*REQUIRED WORK*: Check every line of the material below for the string "persistence", and return the ones that have it.
※
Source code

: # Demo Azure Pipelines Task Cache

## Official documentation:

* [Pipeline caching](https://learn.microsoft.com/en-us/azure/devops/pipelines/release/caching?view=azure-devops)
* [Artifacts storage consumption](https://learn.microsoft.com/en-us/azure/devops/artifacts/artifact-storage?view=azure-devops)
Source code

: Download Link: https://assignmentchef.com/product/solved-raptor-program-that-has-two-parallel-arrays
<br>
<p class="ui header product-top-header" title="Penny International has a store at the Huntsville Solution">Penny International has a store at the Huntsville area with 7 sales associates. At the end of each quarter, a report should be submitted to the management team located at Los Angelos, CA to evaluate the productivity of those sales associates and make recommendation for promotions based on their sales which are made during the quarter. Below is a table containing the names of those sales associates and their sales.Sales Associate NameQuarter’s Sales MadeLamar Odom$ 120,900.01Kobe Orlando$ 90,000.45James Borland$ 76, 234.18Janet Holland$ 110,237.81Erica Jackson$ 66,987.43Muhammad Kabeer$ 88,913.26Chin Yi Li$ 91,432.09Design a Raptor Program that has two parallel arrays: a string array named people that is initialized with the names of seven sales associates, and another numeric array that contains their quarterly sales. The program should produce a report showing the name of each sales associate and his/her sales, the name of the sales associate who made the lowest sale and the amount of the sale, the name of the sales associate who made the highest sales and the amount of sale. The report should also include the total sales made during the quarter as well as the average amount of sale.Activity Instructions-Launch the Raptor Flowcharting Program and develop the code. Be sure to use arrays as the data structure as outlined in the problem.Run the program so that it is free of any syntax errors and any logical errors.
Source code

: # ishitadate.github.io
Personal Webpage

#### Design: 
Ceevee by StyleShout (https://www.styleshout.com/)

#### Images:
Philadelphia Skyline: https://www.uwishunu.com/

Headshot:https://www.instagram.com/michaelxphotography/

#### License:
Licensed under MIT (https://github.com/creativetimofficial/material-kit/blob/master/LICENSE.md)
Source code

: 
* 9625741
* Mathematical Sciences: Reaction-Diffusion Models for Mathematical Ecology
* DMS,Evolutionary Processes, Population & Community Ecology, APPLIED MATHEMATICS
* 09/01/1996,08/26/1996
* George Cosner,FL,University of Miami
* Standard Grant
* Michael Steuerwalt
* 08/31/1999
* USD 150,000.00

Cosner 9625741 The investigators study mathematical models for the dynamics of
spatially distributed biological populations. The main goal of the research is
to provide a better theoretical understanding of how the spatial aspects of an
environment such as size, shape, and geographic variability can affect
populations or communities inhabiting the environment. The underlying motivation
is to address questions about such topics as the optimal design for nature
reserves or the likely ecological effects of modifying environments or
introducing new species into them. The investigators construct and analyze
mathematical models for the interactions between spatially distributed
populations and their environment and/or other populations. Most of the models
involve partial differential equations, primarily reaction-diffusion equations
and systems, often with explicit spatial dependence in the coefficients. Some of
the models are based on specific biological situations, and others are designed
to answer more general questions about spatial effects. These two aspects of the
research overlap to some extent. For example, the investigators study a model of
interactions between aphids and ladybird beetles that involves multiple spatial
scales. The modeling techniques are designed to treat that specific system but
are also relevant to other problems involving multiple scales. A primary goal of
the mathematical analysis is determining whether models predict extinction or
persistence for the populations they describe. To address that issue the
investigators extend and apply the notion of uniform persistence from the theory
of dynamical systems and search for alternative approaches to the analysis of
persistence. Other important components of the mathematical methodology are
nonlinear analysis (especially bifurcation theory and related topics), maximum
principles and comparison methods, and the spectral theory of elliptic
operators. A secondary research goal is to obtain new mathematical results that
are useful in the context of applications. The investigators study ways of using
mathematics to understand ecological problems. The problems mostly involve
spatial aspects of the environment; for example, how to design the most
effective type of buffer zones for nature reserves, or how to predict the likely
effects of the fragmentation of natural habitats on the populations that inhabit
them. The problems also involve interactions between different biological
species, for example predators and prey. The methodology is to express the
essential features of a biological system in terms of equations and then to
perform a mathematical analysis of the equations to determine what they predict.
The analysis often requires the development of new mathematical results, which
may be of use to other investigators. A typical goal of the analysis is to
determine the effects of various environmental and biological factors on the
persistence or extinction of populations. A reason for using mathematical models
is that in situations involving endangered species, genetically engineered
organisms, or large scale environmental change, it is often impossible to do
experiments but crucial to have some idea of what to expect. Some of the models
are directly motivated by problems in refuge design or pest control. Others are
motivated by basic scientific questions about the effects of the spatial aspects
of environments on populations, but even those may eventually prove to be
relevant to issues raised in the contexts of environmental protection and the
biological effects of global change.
※
*SOLUTION TO THIS TASK*:
persistence for the populations they describe. To address that issue the
investigators extend and apply the notion of uniform persistence from the theory
persistence. Other important components of the mathematical methodology are
persistence or extinction of populations. A reason for using mathematical models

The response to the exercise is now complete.